Nevertheless, UNH continues to succeed under the new health law. The quarterly dividend was $0.1625 in May 2015 (the first quarter after the Affordable Care Act was passed) and has increased steadily to $0.50 in June 2015.

Comments (5)

Trackback URL | Comments RSS Feed

  1. Barry Carol says:

    When the ACA was being debated in Congress and Democrats were pushing hard for a public option as the next best thing to a single payer system, which is what they really wanted, UNH stock sank as low as $14 per share. It’s now $124 and the trend is up. The company is pushing hard to expand value based payment models at the expense of traditional fee for service reimbursement and AHIP hired former CMS Administrator, Marilyn Tavenner, as its new CEO. The Catamaran acquisition will vault Optum’s PBM into a virtually tie for 2nd largest with CVS-Caremark which should give it more power to negotiate drug prices, especially specialty drugs, with manufacturers.

    Interestingly, CBO initially projected that Medicare Advantage enrollment would shrink by 35% by 2019 from what it was in 2010. It has actually grown by 42% since then. It looks like MA is here to stay and I think that’s a good thing both for investors and for Medicare beneficiaries.

    If the current Big Five publicly traded health insurers consolidate down to three – United, Anthem and Aetna, that will be a good thing as well in my opinion. The payers will have more power to negotiate reimbursement rates with large hospital systems while there will still be sufficient competition to provide plenty of insurance plan choices to the marketplace.

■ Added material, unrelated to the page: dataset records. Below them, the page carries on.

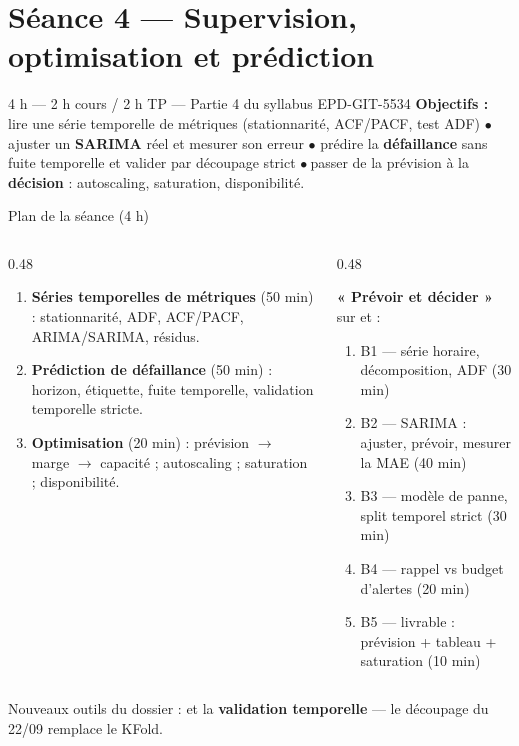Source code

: \section{Séance 4 --- Supervision, optimisation et prédiction}
{4 h --- 2 h cours / 2 h TP --- Partie 4 du syllabus EPD-GIT-5534}
{\textbf{Objectifs :} lire une série temporelle de métriques (stationnarité,
ACF/PACF, test ADF) $ \bullet $ ajuster un \textbf{SARIMA} réel et mesurer
son erreur $ \bullet $ prédire la \textbf{défaillance} sans fuite temporelle
et valider par découpage strict $ \bullet \ $passer de la prévision à la
\textbf{décision} : autoscaling, saturation, disponibilité.}

\begin{frame}{Plan de la séance (4 h)}
\begin{columns}[t]
\begin{column}{0.48\textwidth}
\begin{kbox}
\begin{enumerate}
\item \textbf{Séries temporelles de métriques} (50 min) : stationnarité,
ADF, ACF/PACF, ARIMA/SARIMA, résidus.
\item \textbf{Prédiction de défaillance} (50 min) : horizon, étiquette,
fuite temporelle, validation temporelle stricte.
\item \textbf{Optimisation} (20 min) : prévision $\to$ marge $\to$
capacité ; autoscaling ; saturation ; disponibilité.
\end{enumerate}
\end{kbox}
\end{column}
\begin{column}{0.48\textwidth}
\begin{ebox}
\textbf{« Prévoir et décider »} sur  et
 :
\begin{enumerate}
\item B1 --- série horaire, décomposition, ADF (30 min)
\item B2 --- SARIMA : ajuster, prévoir, mesurer la MAE (40 min)
\item B3 --- modèle de panne, split temporel strict (30 min)
\item B4 --- rappel vs budget d'alertes (20 min)
\item B5 --- livrable : prévision + tableau + saturation (10 min)
\end{enumerate}
\end{ebox}
\end{column}
\end{columns}
\vspace{1mm}
\begin{center}\small
Nouveaux outils du dossier :  et la
\textbf{validation temporelle} --- le découpage du 22/09
remplace le KFold.
\end{center}
\end{frame}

    • Thank you. However, UNH has quit AHIP. What do you make of that?

      • Barry Carol says:

        I didn’t know that and don’t know what to make of it. Maybe they think they have a competitive advantage in data and analytics that they don’t want to share with other AHIP members but I have no idea.

  2. anonymous says:

    As a provider I can attest to how UHC is squeezing to the point that being IN a network costs us money. Its unsustainable. While they boast of record profits – those folks on the front line aren’t factored in much. On pharmacy claims they are one of the worst with MAC pricing that they refuse to update with generic pricing escalating, however, they make their own money and act as if that’s good.

    Very sad and the greed is getting so bad by the big players that “price controls” and/or socialized medicine for everyone will end up being the (only) unfortunate ultimate solution.